-- Opening Marker --
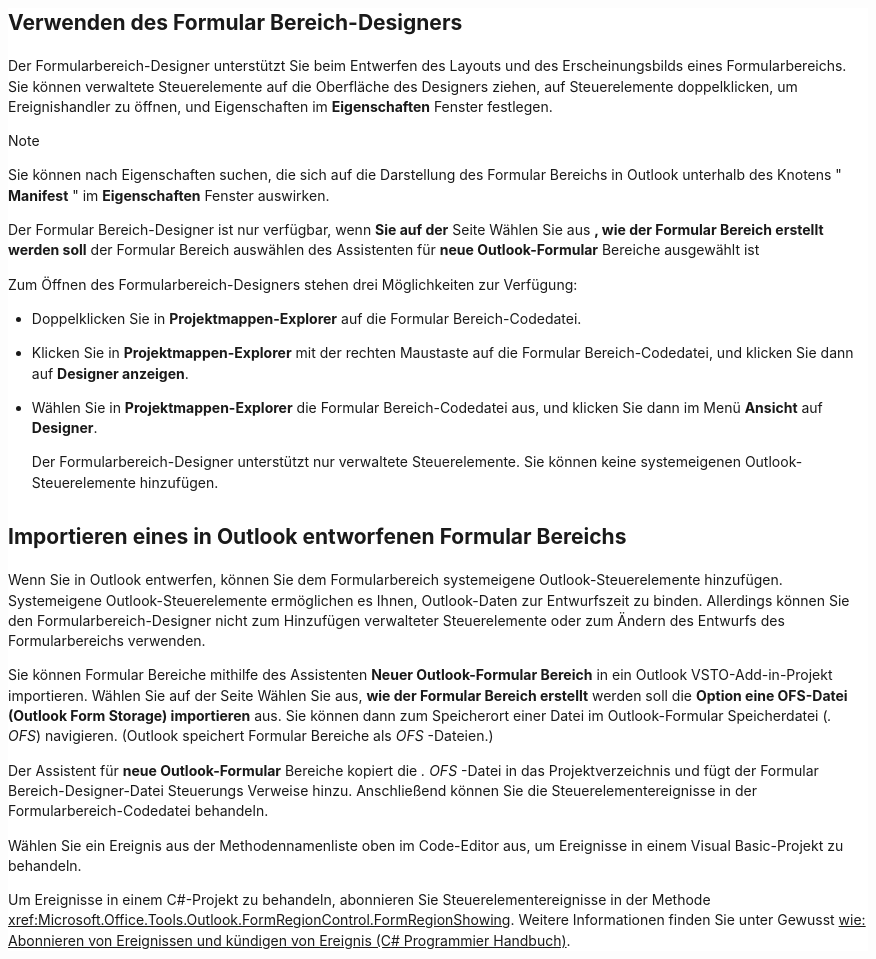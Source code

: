 ## <a name="use-the-form-region-designer"></a><a name="UsingFormRegionDesigner"></a> Verwenden des Formular Bereich-Designers
 Der Formularbereich-Designer unterstützt Sie beim Entwerfen des Layouts und des Erscheinungsbilds eines Formularbereichs. Sie können verwaltete Steuerelemente auf die Oberfläche des Designers ziehen, auf Steuerelemente doppelklicken, um Ereignishandler zu öffnen, und Eigenschaften im **Eigenschaften** Fenster festlegen.

> [!NOTE]
> Sie können nach Eigenschaften suchen, die sich auf die Darstellung des Formular Bereichs in Outlook unterhalb des Knotens " **Manifest** " im **Eigenschaften** Fenster auswirken.

 Der Formular Bereich-Designer ist nur verfügbar, wenn **Sie auf der** Seite Wählen Sie aus **, wie der Formular Bereich erstellt werden soll** der Formular Bereich auswählen des Assistenten für **neue Outlook-Formular** Bereiche ausgewählt ist

 Zum Öffnen des Formularbereich-Designers stehen drei Möglichkeiten zur Verfügung:

- Doppelklicken Sie in **Projektmappen-Explorer** auf die Formular Bereich-Codedatei.

- Klicken Sie in **Projektmappen-Explorer** mit der rechten Maustaste auf die Formular Bereich-Codedatei, und klicken Sie dann auf **Designer anzeigen**.

- Wählen Sie in **Projektmappen-Explorer** die Formular Bereich-Codedatei aus, und klicken Sie dann im Menü **Ansicht** auf **Designer**.

  Der Formularbereich-Designer unterstützt nur verwaltete Steuerelemente. Sie können keine systemeigenen Outlook-Steuerelemente hinzufügen.

## <a name="import-a-form-region-designed-in-outlook"></a><a name="UsingFormRegionDesignedOutlook"></a> Importieren eines in Outlook entworfenen Formular Bereichs
 Wenn Sie in Outlook entwerfen, können Sie dem Formularbereich systemeigene Outlook-Steuerelemente hinzufügen. Systemeigene Outlook-Steuerelemente ermöglichen es Ihnen, Outlook-Daten zur Entwurfszeit zu binden. Allerdings können Sie den Formularbereich-Designer nicht zum Hinzufügen verwalteter Steuerelemente oder zum Ändern des Entwurfs des Formularbereichs verwenden.

 Sie können Formular Bereiche mithilfe des Assistenten **Neuer Outlook-Formular Bereich** in ein Outlook VSTO-Add-in-Projekt importieren. Wählen Sie auf der Seite Wählen Sie aus, **wie der Formular Bereich erstellt** werden soll die **Option eine OFS-Datei (Outlook Form Storage) importieren** aus. Sie können dann zum Speicherort einer Datei im Outlook-Formular Speicherdatei (*. OFS*) navigieren. (Outlook speichert Formular Bereiche als *OFS* -Dateien.)

 Der Assistent für **neue Outlook-Formular** Bereiche kopiert die *. OFS* -Datei in das Projektverzeichnis und fügt der Formular Bereich-Designer-Datei Steuerungs Verweise hinzu. Anschließend können Sie die Steuerelementereignisse in der Formularbereich-Codedatei behandeln.

 Wählen Sie ein Ereignis aus der Methodennamenliste oben im Code-Editor aus, um Ereignisse in einem Visual Basic-Projekt zu behandeln.

 Um Ereignisse in einem C#-Projekt zu behandeln, abonnieren Sie Steuerelementereignisse in der Methode <xref:Microsoft.Office.Tools.Outlook.FormRegionControl.FormRegionShowing>. Weitere Informationen finden Sie unter Gewusst [wie: Abonnieren von Ereignissen und kündigen von Ereignis &#40;C&#35; Programmier Handbuch&#41;](/dotnet/csharp/programming-guide/events/how-to-subscribe-to-and-unsubscribe-from-events).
-- Closing Marker --
§ **THE PROBLEM**
Above are the entries. Quote exactly the lines from the one bearing "Der Formular Bereich-Designer ist" through the one bearing "entworfenen Formular Bereichs".

§ **EXPECTED ANSWER**
 Der Formular Bereich-Designer ist nur verfügbar, wenn **Sie auf der** Seite Wählen Sie aus **, wie der Formular Bereich erstellt werden soll** der Formular Bereich auswählen des Assistenten für **neue Outlook-Formular** Bereiche ausgewählt ist

 Zum Öffnen des Formularbereich-Designers stehen drei Möglichkeiten zur Verfügung:

- Doppelklicken Sie in **Projektmappen-Explorer** auf die Formular Bereich-Codedatei.

- Klicken Sie in **Projektmappen-Explorer** mit der rechten Maustaste auf die Formular Bereich-Codedatei, und klicken Sie dann auf **Designer anzeigen**.

- Wählen Sie in **Projektmappen-Explorer** die Formular Bereich-Codedatei aus, und klicken Sie dann im Menü **Ansicht** auf **Designer**.

  Der Formularbereich-Designer unterstützt nur verwaltete Steuerelemente. Sie können keine systemeigenen Outlook-Steuerelemente hinzufügen.

## <a name="import-a-form-region-designed-in-outlook"></a><a name="UsingFormRegionDesignedOutlook"></a> Importieren eines in Outlook entworfenen Formular Bereichs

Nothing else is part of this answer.